Bilindiği üzere ETS, Avrupa Birliği’nin iklim değişikliği ile mücadele alanında oluşturduğu temel stratejinin ana öğelerinden birisidir. Sistem dünya’da karbondioksit emisyonlarının uluslar arası ticaret sistemine dahil edilmesi hususundaki ilk uygulamadır.

ETS ile ilgili kapsam ve temel göstergeler aşağıda özetlenmiştir:

•       ETS, 2 ayrı uygulama dönemi belirlemiştir. 1.uygulama dönemi; 2005-2007 yılı arası,

2.uygulama dönemi ise 2008-2012 yılları arasındadır.

•          AB-27 ve Avrupa Ekonomik Alanı’nda yer alan Norveç, İzlanda ve Lihtenştayn gibi ülkeler sisteme dahildir.

•          Enerji ve sanayi sektöründe 10000’den fazla tesis ETS kapsamdadır. Bu tesislerin AB CO2 emisyonlarının yarısını, sera gazı emisyonlarının ise %40’ını temsil ettiği söylenebilir (Kyoto Protokolüne göre sera gazları CO2, N2O, CH4, SF6, HFC’s, PFC’s olarak belirtilmektedir).

•       Sistem sadece CO2 emisyonları için geçerlidir.

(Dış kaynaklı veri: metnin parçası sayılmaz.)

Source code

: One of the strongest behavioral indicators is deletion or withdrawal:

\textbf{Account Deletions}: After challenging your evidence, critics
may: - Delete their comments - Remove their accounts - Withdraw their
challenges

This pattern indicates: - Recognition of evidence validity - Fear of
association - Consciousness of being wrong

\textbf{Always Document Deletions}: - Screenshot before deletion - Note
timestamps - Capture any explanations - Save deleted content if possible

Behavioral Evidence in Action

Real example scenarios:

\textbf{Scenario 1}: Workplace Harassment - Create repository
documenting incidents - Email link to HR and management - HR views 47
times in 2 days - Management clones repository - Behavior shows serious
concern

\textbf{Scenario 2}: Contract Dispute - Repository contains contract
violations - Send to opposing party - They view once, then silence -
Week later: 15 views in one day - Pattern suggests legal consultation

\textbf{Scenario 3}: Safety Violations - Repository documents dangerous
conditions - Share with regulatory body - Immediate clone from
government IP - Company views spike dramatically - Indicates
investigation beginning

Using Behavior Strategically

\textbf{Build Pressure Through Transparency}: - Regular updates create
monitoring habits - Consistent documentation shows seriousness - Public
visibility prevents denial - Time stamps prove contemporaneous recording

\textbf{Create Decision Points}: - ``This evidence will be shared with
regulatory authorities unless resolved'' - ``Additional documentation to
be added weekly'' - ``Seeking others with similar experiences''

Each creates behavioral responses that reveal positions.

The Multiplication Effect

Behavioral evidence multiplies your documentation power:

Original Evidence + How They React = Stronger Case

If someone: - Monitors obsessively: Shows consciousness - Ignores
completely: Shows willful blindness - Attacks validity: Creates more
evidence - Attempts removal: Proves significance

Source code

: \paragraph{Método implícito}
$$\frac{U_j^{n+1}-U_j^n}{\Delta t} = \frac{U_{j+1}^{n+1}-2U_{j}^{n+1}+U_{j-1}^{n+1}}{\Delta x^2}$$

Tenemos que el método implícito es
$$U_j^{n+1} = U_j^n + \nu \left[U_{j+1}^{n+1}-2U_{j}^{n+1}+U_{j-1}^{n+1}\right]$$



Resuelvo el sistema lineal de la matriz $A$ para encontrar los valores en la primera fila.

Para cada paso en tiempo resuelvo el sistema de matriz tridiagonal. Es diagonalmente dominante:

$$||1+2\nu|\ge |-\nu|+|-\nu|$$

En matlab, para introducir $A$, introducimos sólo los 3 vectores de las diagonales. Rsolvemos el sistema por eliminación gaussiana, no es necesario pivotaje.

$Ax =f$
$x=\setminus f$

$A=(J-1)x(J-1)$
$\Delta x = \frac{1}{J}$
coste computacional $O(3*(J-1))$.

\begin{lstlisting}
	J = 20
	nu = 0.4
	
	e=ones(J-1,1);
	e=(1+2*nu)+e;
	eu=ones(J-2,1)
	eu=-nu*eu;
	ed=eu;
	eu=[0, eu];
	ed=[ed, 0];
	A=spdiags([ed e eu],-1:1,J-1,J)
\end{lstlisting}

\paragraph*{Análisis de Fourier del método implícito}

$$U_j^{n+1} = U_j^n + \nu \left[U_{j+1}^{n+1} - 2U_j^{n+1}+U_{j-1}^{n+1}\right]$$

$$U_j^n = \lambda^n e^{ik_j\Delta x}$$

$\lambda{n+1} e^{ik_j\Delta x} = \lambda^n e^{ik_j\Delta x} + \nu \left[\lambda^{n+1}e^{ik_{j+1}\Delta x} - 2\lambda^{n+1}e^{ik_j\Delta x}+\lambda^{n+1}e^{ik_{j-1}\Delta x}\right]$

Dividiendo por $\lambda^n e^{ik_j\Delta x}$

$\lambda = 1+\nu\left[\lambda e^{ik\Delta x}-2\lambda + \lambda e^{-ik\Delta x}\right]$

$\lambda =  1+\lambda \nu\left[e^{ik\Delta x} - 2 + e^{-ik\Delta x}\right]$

•          Sistem 01.01.2005 tarihinde çalışmaya başlamıştır. Halen 2.uygulama dönemi devam etmektedir.

•          Sistem, basit olarak ifade edilirse, çeşitli kriterler ile belirli kota hakkı tanınmış tesislerin tahsisatlarının 1.uygulama dönemi için en az %95, 2.uygulama dönemi için ise en az

%90 oranındaki kısmı peşinen sağlanmış kabul edilmek üzere kalan miktarın tesisler tarafından uygulanacak emisyon azaltıcı faaliyetlerle karşılanması, eğer tesis kendi imkanları ile bunu karşılayamıyorsa piyasadan ücreti mukabilinde karbon kredisi satın

almasını amaçlamaktadır (örneğin 100 birim CO2 kotası olan bir tesis, 1.uygulama döneminde (bulunduğu ülkenin kararına bağlı olarak) bu kotanın en az %95’ini ücretsiz olarak almakta, kalan 5 birimlik kısmı için ya piyasadan ücreti mukabilinde karbon kredisi almak ya da 5 birimlik emisyon azaltıcı bir faaliyeti hayata geçirmek zorundadır).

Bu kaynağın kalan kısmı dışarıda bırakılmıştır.